» ABOUT THIS TASK
In the records below, find each line containing the word "free" and copy it.

» PROVIDED RECORDS
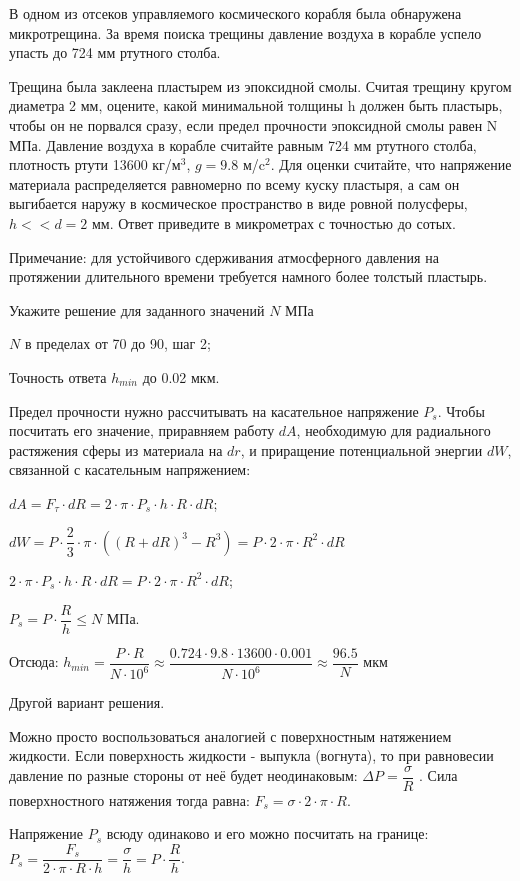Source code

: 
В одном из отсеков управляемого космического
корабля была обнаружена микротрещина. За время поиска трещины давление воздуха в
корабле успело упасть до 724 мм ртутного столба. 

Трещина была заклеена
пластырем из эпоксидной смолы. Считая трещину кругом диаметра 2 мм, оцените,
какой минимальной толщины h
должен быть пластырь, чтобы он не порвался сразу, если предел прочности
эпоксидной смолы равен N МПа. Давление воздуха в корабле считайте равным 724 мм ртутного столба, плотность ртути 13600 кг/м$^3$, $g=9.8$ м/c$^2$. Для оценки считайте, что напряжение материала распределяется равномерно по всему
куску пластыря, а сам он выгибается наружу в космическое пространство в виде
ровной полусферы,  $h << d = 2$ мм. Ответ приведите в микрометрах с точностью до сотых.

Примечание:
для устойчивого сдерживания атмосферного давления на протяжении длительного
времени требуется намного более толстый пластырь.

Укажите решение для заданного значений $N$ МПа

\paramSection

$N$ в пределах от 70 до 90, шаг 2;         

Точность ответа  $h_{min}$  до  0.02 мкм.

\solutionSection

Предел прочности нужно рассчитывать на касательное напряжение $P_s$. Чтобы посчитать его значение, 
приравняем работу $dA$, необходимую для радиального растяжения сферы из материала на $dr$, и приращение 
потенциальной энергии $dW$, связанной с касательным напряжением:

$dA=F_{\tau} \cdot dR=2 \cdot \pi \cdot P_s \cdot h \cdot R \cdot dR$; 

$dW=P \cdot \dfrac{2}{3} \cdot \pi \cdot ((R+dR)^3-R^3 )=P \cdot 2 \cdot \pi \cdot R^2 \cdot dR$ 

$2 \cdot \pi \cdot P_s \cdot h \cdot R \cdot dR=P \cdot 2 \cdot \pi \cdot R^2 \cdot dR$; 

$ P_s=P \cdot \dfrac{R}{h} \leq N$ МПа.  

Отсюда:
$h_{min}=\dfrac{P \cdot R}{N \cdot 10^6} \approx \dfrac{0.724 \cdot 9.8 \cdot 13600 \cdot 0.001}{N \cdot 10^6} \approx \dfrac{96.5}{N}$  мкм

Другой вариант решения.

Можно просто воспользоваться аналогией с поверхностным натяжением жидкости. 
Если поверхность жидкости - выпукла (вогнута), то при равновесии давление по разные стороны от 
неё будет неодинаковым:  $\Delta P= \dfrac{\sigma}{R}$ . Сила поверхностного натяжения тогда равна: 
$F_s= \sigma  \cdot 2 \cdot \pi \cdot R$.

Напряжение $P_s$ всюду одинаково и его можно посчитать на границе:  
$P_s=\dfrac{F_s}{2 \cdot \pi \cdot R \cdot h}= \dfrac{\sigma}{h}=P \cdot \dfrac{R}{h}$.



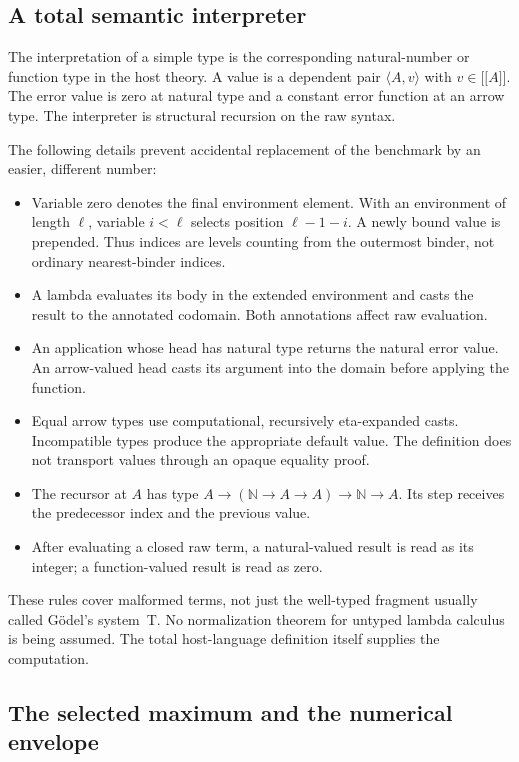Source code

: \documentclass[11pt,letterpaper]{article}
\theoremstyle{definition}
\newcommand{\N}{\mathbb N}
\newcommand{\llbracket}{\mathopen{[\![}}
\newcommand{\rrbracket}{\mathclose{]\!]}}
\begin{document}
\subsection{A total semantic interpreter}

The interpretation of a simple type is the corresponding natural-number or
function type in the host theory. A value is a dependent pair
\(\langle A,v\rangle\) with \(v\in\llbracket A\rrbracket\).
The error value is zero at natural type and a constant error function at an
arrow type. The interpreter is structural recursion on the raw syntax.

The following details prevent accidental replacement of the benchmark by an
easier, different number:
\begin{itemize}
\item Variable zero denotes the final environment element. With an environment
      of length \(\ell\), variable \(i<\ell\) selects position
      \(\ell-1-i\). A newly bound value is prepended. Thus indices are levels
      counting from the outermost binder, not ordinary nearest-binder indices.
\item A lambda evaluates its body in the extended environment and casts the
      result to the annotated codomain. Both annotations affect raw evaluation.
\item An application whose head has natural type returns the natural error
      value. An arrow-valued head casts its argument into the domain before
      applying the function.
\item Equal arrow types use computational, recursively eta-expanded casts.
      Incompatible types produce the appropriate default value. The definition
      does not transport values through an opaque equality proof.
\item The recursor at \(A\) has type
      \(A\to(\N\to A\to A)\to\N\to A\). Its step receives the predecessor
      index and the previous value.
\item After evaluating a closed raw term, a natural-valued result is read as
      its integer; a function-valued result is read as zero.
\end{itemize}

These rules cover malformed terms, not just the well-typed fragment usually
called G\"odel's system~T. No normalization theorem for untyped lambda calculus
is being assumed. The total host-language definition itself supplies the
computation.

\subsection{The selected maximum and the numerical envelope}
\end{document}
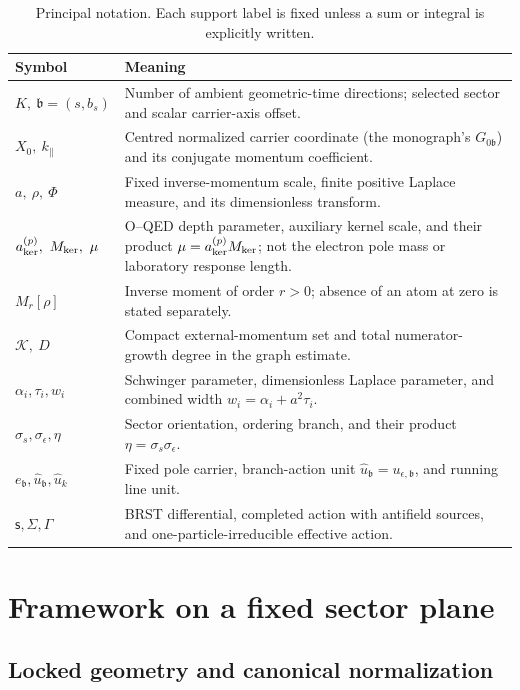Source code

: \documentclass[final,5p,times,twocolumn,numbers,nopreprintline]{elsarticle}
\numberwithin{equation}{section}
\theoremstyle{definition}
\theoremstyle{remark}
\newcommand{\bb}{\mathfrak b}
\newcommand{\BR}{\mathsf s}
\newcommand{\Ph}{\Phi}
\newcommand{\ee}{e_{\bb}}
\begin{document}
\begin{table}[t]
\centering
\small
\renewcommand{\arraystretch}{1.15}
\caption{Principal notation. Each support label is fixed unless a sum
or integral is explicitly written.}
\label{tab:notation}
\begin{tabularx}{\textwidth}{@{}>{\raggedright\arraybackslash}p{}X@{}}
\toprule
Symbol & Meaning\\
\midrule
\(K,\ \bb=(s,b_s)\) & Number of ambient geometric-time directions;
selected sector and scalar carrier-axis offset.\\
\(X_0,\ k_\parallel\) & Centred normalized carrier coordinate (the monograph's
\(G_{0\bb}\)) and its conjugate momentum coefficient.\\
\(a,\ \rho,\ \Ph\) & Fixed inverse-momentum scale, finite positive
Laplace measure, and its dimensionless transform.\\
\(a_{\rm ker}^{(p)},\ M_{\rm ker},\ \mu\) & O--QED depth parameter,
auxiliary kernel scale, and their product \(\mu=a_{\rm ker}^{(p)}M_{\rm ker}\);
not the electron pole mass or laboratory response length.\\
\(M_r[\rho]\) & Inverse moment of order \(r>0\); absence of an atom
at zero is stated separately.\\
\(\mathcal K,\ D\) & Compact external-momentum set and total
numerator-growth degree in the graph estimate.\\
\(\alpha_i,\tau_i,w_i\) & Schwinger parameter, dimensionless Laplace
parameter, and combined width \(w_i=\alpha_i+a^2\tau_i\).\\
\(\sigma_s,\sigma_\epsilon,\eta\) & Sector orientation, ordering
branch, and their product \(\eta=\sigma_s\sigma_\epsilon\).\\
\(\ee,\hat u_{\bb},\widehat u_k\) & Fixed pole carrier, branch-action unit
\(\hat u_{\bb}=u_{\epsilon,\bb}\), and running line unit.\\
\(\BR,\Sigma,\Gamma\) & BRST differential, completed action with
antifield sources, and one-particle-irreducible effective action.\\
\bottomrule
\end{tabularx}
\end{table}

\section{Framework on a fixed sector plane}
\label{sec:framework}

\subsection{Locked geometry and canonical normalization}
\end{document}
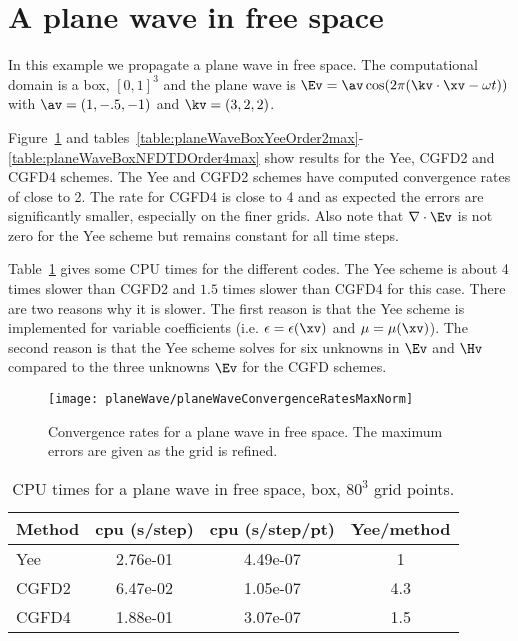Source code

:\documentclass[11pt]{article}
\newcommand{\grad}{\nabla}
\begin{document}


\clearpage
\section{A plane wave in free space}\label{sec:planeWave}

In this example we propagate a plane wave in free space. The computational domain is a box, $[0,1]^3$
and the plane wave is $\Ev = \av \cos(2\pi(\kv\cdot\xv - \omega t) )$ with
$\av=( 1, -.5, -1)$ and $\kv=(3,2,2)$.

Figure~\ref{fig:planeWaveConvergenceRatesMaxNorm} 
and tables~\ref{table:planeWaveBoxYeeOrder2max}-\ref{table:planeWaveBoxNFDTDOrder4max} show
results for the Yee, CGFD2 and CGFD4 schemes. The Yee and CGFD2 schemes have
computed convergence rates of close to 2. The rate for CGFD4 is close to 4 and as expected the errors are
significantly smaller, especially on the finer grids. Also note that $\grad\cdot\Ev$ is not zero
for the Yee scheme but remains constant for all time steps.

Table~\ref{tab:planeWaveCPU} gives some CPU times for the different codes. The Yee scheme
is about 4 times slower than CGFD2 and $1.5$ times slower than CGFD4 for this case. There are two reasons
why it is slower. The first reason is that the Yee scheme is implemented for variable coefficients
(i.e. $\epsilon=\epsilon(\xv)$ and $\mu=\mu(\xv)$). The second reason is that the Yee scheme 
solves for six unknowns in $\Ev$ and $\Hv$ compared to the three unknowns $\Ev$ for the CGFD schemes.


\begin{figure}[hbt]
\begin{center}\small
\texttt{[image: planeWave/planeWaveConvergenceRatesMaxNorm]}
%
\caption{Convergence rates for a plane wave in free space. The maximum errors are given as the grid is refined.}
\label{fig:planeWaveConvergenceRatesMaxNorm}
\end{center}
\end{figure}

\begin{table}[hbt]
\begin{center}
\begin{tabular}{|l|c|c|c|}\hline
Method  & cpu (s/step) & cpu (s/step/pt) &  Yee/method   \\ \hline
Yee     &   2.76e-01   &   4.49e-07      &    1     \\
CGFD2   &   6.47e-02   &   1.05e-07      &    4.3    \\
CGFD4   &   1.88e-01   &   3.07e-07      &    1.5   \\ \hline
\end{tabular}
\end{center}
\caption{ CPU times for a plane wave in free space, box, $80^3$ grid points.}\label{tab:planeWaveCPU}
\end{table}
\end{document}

» RESPONSE TO THIS EXERCISE
\section{A plane wave in free space}\label{sec:planeWave}
In this example we propagate a plane wave in free space. The computational domain is a box, $[0,1]^3$
\caption{Convergence rates for a plane wave in free space. The maximum errors are given as the grid is refined.}
\caption{ CPU times for a plane wave in free space, box, $80^3$ grid points.}\label{tab:planeWaveCPU}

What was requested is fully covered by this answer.